Bagi yang bersangkutan tentu perlu dipikir lagi baik-baik. Bukan tak mungkin dana bantuan akan menjadi bumerang yang justru merugikan.
Museum SBY-Ani diberitakan memperoleh BKK (Bantuan Keuangan Khusus) dari Pemprov Jatim, disetujui Desember 2020. Akan tetapi uang untuk Yudhoyono Foundation tersebut masuk pula APBD Pacitan 2021 (kompas.com, 17/ 02/ 2021).
Bupati Pacitan Indartato sendiri adalah kader Demokrat, partainya SBY. Indartato memimpin Pacitan sejak 2011 sehingga tahun ini berarti menjelang genap 10 tahun lamanya.
Di tingkat provinsi, Demokrat adalah pengusung petahana Khofifah Indar Parawansa dan Emil Dardak. Wakil Gubernur Emil Dardak adalah kader Demokrat sejak 2018, sedangkan Khofifah berasal dari PKB yang justru mendukung Saifullah Yusuf pada saat itu.
Bupati Klaten Sri Mulyani (detik.com, 19/ 02/ 2021):
"Gedung itu memang Grha yang rencananya kalau memang diperkenankan oleh Ibu Megawati, akan saya namai Grha Megawati. Karena gedung itu memang sangat layak lah kalau dinamai sesosok Ibu Megawati, presiden ke-5 RI agar orang tahu sejarah."

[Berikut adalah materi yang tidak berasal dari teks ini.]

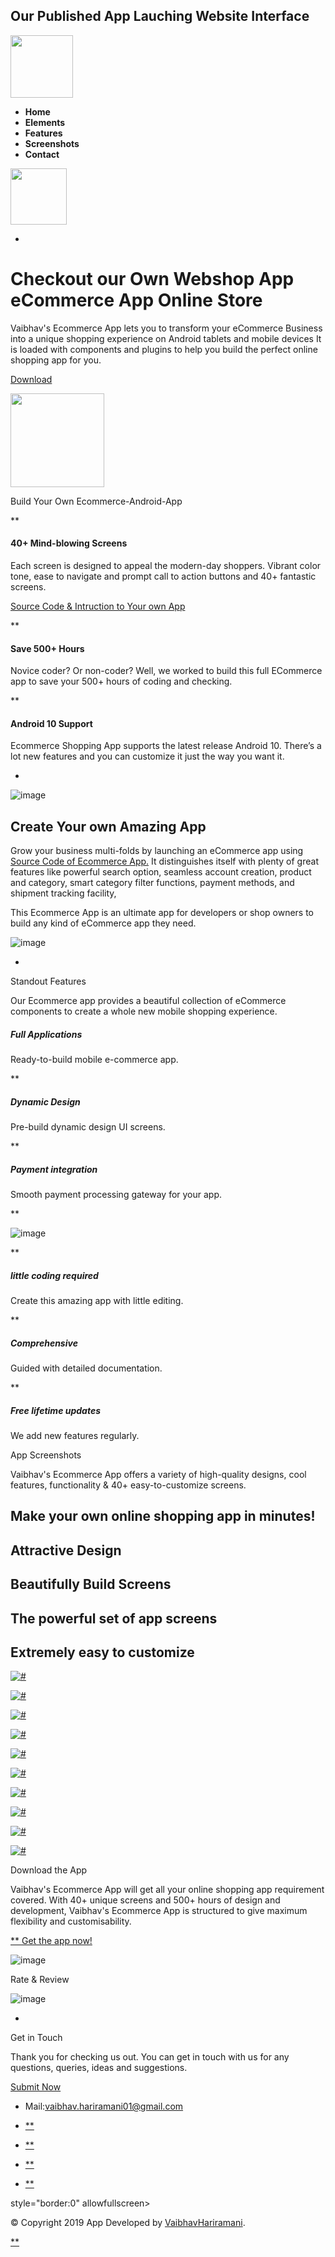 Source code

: ## Our Published App Lauching Website Interface
[<img src="images/logo.png" width="100">](https://vaibhavhariaramani.github.io/projects/android%20development/Ecommerce%20App/index.html)
-   **Home**
-   **Elements**
-   **Features**
-   **Screenshots**
-   **Contact**

<img src="images/banner/1.png" width="90">

+

Checkout our Own
 **Webshop App** **eCommerce App** **Online Store**
===================================================

Vaibhav's Ecommerce App lets you to transform your eCommerce Business into a unique shopping experience on Android tablets and mobile devices It is loaded with components and plugins to help you build the perfect online shopping app for you.

[Download](https://github.com/vaibhavhariaramani/Ecommerce-Android-App/raw/master/Ecommerce%20app.apk)

<img src="images/about-us/main.png" width="150">

Build Your Own Ecommerce-Android-App

**

#### 40+ Mind-blowing Screens

Each screen is designed to appeal the modern-day shoppers. Vibrant color tone, ease to navigate and prompt call to action buttons and 40+ fantastic screens.

[Source Code & Intruction to Your own App](https://github.com/vaibhavhariaramani/Ecommerce-Android-App/archive/master.zip)

**

#### Save 500+ Hours

Novice coder? Or non-coder? Well, we worked to build this full ECommerce app to save your 500+ hours of coding and checking.

**

#### Android 10 Support

Ecommerce Shopping App supports the latest release Android 10. There’s a lot new features and you can customize it just the way you want it.

+

![image](images/about-us/backimg.png)

**Create Your own Amazing App**
-------------------------------

Grow your business multi-folds by launching an eCommerce app using [Source Code of Ecommerce App.](https://github.com/vaibhavhariaramani/Ecommerce-Android-App/archive/master.zip) It distinguishes itself with plenty of great features like powerful search option, seamless account creation, product and category, smart category filter functions, payment methods, and shipment tracking facility,

This Ecommerce App is an ultimate app for developers or shop owners to build any kind of eCommerce app they need.

![image](images/about-us/about-phone.png)

+

Standout Features

Our Ecommerce app provides a beautiful collection of eCommerce components to create a whole new mobile shopping experience.

##### Full Applications

Ready-to-build mobile e-commerce app.

**

##### Dynamic Design

Pre-build dynamic design UI screens.

**

##### Payment integration

Smooth payment processing gateway for your app.

**

![image](images/about-us/features-img1.png)

**

##### little coding required

Create this amazing app with little editing.

**

##### Comprehensive

Guided with detailed documentation.

**

##### Free lifetime updates

We add new features regularly.

App Screenshots

Vaibhav's Ecommerce App offers a variety of high-quality designs, cool features, functionality & 40+ easy-to-customize screens.

Make your own online shopping app in minutes!
---------------------------------------------

Attractive Design
-----------------

Beautifully Build Screens
-------------------------

The powerful set of app screens
-------------------------------

Extremely easy to customize
---------------------------

[![\#](images/screenshots/1.png)](images/screenshots/1.png)

[![\#](images/screenshots/2.png)](images/screenshots/2.png)

[![\#](images/screenshots/3.png)](images/screenshots/3.png)

[![\#](images/screenshots/4.png)](images/screenshots/4.png)

[![\#](images/screenshots/5.png)](images/screenshots/5.png)

[![\#](images/screenshots/6.png)](images/screenshots/6.png)

[![\#](images/screenshots/7.png)](images/screenshots/7.png)

[![\#](images/screenshots/8.png)](images/screenshots/8.png)

[![\#](images/screenshots/9.png)](images/screenshots/9.png)

[![\#](images/screenshots/10.png)](images/screenshots/10.png)

Download the App

Vaibhav's Ecommerce App will get all your online shopping app requirement covered. With 40+ unique screens and 500+ hours of design and development, Vaibhav's Ecommerce App is structured to give maximum flexibility and customisability.

[**
 Get the app now!](#)

![image](images/download/download.png)

Rate & Review

![image](images/thank-you-ratting.png)

+

Get in Touch

Thank you for checking us out. You can get in touch with us for any questions, queries, ideas and suggestions.

[Submit Now](#)

-   Mail:vaibhav.hariramani01@gmail.com

-   [**](https://twitter.com/vaibhavhariram2)
-   [**](https://www.facebook.com/jayesh.hariramani.3)
-   [**](https://sites.google.com/view/geeky-traveller/home)
-   [**](https://github.com/vaibhavhariaramani)

style="border:0" allowfullscreen\>

© Copyright 2019 App Developed by [VaibhavHariramani](https://vaibhavhariaramani.github.io/).

[**](#top)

Dalam pembangunan gedung serbaguna di Klaten mirip pula kasusnya. Bupati Sri Mulyani sebelumnya adalah wakil dari Sri Hartini untuk periode 2016-2021. Setelah Sri Hartini menjadi tersangka KPK akibat kasus suap otomatis Sri Mulyani menjadi pengganti.
Suami Sri Mulyani yaitu Sunarna adalah kader PDIP yang memimpin Klaten selama dua periode, 2005 hingga 2015. Catatan politiknya menunjukkan bahwa Sunarna pernah pula bernaung di Golkar tahun 2005-2010.